Tuesday, January 30, 2007

THE "DEATH OF THE AUTHOR" AS AN INSTANCE OF THEORY
by John Lye, from here

One of the positions taken by post-structuralist theorists is that the author is dead. As is the case with most theoretical positions, the first task of the reader should be to understand as fully as possible what the issues really are. It's easy to short-circuit a theoretical position if you don't unfold it, don't see what the terms and the implications are. We can easily say “of course there was an author and she knew what she was doing—look at the multiple drafts, the letters to her friends, and so forth.” But that response to the possibilities of interrogating, or problematizing, the existence of the author is probably not helpful:

1. One may take it as read that the person doing the theorizing has probably already thought through the dismissal of her or his proposition, and has something further in mind. It isn't a difficult thought to have, and it is unlikely that the position ultimately holds that there was not in fact such a person as William Faulkner, say, who sat down and wrote As I Lay Dying.

2. Such quick dismissal overlooks the fact that critics tend to operate as if the author did not know what she was doing, even if she says that she does, and for very good reasons which need to be explored -- for instance because she could not be aware of her social or cultural ideological environment, or fully aware of how profoundly she was influenced by her own personal or cultural experiences, or of how her subconscious was seeing and constructing relationships, or of what implications the genre she was writing in had for the eventual meaning of what she had to say.

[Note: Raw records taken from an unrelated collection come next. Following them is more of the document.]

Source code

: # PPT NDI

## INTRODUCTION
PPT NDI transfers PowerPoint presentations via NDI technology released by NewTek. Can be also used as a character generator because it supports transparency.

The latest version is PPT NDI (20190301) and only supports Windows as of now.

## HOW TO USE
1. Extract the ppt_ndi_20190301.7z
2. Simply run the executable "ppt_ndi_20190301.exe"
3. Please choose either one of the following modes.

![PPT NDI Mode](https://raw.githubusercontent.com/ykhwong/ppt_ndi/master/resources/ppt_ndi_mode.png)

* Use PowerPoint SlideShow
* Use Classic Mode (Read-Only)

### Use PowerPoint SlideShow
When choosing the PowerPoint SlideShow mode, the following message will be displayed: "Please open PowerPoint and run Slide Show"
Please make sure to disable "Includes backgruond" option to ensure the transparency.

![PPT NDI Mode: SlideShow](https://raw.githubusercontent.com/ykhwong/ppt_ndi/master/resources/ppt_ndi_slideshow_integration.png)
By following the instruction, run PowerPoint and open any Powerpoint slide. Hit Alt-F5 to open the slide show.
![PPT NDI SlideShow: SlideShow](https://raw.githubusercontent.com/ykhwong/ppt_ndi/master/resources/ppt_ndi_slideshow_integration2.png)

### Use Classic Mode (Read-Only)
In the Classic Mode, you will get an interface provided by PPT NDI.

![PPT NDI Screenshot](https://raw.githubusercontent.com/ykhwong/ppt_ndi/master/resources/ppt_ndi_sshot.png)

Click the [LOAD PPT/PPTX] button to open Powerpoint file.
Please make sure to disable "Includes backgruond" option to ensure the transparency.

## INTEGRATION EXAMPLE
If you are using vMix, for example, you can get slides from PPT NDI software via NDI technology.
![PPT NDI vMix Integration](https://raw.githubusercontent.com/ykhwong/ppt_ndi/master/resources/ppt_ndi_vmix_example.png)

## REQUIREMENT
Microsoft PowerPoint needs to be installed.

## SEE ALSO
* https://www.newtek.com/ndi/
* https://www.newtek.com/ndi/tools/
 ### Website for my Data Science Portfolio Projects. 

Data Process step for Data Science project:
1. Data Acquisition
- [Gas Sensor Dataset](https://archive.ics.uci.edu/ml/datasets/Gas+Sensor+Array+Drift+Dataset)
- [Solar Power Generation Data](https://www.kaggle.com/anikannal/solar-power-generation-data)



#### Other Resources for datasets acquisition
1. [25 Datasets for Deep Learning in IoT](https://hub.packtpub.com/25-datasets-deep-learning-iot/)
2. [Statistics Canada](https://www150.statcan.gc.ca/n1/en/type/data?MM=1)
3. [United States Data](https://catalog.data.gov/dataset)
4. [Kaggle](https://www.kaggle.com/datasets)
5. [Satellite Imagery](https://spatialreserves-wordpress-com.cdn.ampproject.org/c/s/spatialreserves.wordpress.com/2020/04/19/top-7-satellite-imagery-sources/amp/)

3. Further, this dismissal begs the question of interpretation and meaning pretty entirely. How do we know the author meant to mean what we think we know she meant? How can we guarantee (and should we?) that we are reading the text 'properly' as the author would have had us read it? The issues of interpretation and meaning are pretty big issues to beg. If it were clear what Shakespeare 'meant' by Hamlet, we wouldn't have hundreds of articles and books disagreeing with each other about it. As we do have multiple, and differing, interpretations, it should be clear that we do not, in fact, know what he 'meant', nor have we agreed on how we could find out.

4. We get caught in a fruitless circle: we construct an author out of our reading of her (usually we don't know her personally, and it's pretty tough to really know anyone in any case), and then we say we know she knew what she was doing, because she did exactly what we imagine our reconstruction of her 'predicted'. The author is 'in' the text only insofar as we try to read her 'out' of it. This is not to say that a knowledge of an author's life cannot illumine a text, but at the very same time that illumination forecloses the text, cuts off possible meanings which lie inherent in (or, implicit in) the structure of language, images, ideas in the text, and critics have been quite free to decide when an author's life 'matters' and when it doesn't. One of the strikes against autobiographies and biographies as guides to an author's thought and meanings is that they themselves are writing, conforming to certain conventions, constructing a plot-line from the intricate and intermingled complexities of an inner and outer life.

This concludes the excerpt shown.